Romus Broadway, a self-described social historian, spent six decades capturing daily life in the Witherspoon-Jackson neighborhood on his camera.
Some of those images will be on display as double-sided banners on utility poles for the next year in the Witherspoon-Jackson neighborhood. The Arts Council of Princeton organized the public art display in honor of Broadway, who died in 2020. He was 81 years old.
Broadway combined his collection of photographs to create a series of collages featuring neighborhood residents and events, said Adam Welch, executive director of The Arts Council of Princeton.
Broadway’s photo collages include pictures of many residents of the Witherspoon-Jackson neighborhood – mostly African Americans, but also many of the Italian Americans and Irish Americans who lived side by side with them.
The banners on display are based on those collages, which were subsequently acquired by Princeton University. The banners were placed on the utility poles in the Witherspoon-Jackson neighborhood earlier this month.
The banners start on Paul Robeson Place, around the corner from The Arts Council of Princeton. They continue down John Street and onto Birch Avenue, where Broadway grew up. They continue on lower Witherspoon Street toward the Witherspoon Hall municipal building.
“Much more than being a photographer with a camera, Romus was an artist and storyteller with a tool,” said Princeton Councilman Leighton Newlin, who grew up in the Witherspoon-Jackson neighborhood.
“Whether we are visitors or residents, we can see pictures of ourselves. Everyone can see a pictorial history of the African American and Italian American experience here in Princeton,” Newlin said.
In a 2016 interview with The Princeton Packet, Broadway said he began documenting the Witherspoon-Jackson neighborhood soon after he got his first camera in 1955.
“The reason I started doing it is because the only pictures that many children had was the school picture. I wanted to catch them in their setting, with their friends, so they could see themselves,” Broadway said in the 2016 Princeton Packet article.
Broadway took photographs of the Witherspoon-Jackson neighborhood residents wherever he could find them – at weddings, in social halls and on the street. Sometimes, it was just candid photographs of the people going about their business.
Broadway recalled the Italian American families – the Pinelli, Leiggi, Cifelli, Boccanfuso, Perone, DiMeglio and Balestrieri families among them – that lived in the neighborhood, as well as the African American families.

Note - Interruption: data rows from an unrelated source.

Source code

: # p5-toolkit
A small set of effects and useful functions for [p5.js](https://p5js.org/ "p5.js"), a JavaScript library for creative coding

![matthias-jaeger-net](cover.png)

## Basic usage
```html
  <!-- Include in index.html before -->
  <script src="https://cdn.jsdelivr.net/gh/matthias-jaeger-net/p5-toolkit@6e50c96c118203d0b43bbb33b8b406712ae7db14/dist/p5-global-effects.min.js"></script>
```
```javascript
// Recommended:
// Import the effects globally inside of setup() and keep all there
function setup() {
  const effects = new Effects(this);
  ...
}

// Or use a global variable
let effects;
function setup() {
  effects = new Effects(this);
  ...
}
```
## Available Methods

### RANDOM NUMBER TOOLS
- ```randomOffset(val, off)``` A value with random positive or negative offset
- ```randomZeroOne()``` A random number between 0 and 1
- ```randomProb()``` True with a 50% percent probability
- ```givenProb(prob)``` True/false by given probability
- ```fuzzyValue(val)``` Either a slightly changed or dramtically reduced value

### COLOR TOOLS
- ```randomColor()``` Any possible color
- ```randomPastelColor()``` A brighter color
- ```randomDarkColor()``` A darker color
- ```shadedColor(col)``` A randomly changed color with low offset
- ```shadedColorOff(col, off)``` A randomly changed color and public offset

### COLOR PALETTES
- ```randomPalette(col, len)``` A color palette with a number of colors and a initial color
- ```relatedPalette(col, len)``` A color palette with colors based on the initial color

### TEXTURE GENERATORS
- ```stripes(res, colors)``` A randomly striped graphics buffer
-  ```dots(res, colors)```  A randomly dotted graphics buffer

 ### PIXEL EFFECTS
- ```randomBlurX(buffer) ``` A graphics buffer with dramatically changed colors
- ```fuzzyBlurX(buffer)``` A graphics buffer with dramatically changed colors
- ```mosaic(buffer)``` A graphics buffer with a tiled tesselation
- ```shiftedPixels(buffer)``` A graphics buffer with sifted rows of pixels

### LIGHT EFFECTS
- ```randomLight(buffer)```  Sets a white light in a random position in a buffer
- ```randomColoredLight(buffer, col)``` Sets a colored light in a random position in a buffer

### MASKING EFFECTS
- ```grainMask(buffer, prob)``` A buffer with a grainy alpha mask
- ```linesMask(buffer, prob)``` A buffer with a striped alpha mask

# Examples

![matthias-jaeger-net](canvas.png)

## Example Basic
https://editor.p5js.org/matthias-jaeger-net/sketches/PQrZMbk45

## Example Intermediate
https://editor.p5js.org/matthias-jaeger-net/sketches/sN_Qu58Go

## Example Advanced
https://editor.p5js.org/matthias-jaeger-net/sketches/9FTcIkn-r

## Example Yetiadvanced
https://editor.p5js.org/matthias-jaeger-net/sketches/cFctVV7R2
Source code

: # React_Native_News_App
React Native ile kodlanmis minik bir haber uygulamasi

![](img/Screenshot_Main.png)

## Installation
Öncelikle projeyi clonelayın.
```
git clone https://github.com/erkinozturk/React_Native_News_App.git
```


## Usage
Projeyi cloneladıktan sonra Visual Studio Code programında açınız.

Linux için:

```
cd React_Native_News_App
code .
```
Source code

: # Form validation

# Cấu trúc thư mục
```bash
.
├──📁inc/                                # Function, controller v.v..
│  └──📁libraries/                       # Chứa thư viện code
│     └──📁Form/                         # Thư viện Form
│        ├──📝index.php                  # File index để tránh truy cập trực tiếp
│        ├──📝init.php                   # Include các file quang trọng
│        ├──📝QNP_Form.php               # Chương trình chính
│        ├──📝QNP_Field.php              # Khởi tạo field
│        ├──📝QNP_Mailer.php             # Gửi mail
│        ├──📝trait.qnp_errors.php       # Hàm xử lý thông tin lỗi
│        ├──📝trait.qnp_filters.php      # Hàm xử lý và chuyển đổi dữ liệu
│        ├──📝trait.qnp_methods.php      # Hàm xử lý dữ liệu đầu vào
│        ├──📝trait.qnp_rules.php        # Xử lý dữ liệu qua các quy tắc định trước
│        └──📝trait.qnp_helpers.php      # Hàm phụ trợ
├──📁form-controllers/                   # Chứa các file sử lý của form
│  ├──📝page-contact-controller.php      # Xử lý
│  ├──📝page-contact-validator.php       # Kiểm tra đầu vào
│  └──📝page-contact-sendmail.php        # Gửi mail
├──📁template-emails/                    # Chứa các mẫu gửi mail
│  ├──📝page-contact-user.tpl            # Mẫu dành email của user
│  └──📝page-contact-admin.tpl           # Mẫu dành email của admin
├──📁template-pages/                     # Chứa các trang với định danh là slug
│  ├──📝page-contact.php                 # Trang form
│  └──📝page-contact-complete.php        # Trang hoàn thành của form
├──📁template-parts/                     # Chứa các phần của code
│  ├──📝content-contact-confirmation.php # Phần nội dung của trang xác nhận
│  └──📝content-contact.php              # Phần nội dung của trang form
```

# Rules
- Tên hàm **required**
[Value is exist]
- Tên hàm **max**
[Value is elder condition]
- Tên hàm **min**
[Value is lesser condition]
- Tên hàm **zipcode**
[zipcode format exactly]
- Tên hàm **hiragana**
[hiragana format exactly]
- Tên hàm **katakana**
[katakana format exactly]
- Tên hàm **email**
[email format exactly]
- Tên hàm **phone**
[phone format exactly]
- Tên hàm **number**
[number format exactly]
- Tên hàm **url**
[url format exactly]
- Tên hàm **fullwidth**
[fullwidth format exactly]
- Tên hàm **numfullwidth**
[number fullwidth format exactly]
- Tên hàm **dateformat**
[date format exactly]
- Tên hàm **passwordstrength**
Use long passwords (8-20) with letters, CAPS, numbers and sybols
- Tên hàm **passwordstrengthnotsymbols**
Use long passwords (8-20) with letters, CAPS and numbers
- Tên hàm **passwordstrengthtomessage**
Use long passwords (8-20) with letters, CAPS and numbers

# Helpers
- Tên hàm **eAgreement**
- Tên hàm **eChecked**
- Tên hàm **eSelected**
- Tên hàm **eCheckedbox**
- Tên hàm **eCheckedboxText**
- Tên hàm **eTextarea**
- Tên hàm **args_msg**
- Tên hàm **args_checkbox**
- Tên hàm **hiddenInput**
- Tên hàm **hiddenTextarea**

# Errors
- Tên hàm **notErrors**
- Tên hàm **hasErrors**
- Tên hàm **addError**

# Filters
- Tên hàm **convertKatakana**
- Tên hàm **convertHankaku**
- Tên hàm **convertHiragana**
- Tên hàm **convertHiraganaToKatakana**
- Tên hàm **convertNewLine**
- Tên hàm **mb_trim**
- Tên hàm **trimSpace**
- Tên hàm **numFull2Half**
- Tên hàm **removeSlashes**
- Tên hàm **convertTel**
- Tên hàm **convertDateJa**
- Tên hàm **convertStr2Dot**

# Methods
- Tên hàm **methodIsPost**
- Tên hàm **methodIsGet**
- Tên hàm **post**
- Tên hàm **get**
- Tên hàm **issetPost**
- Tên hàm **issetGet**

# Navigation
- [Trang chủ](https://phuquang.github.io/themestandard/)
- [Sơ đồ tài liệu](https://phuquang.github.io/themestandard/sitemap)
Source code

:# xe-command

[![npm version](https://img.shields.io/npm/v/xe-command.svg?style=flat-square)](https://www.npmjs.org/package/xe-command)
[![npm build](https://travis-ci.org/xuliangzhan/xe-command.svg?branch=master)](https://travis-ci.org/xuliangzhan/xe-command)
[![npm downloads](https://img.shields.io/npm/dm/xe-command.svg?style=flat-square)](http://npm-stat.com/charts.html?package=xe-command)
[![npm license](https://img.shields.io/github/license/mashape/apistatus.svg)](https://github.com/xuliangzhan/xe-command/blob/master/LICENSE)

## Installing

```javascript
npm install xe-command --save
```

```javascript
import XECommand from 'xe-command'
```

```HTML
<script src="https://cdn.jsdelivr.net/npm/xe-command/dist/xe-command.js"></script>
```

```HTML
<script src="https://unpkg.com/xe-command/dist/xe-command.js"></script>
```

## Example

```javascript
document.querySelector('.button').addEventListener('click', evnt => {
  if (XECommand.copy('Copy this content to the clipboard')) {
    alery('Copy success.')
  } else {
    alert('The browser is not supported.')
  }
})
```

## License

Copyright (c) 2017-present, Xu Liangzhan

They owned gas stations and bars, and some of their offspring became Princeton police officers.
Many of the African Americans whose photographs appear on the collages worked as laborers, chauffeurs, butlers, cooks and maids in households on Westcott Road and Cleveland Lane, Broadway said in the 2016 Princeton Packet article. They were hotel workers and waiters, plumbers and a couple of schoolteachers.
“They did the dirty work and took the jobs no one else wanted to do, and they dignified it. They were underpaid, overworked, and underappreciated,” Broadway said.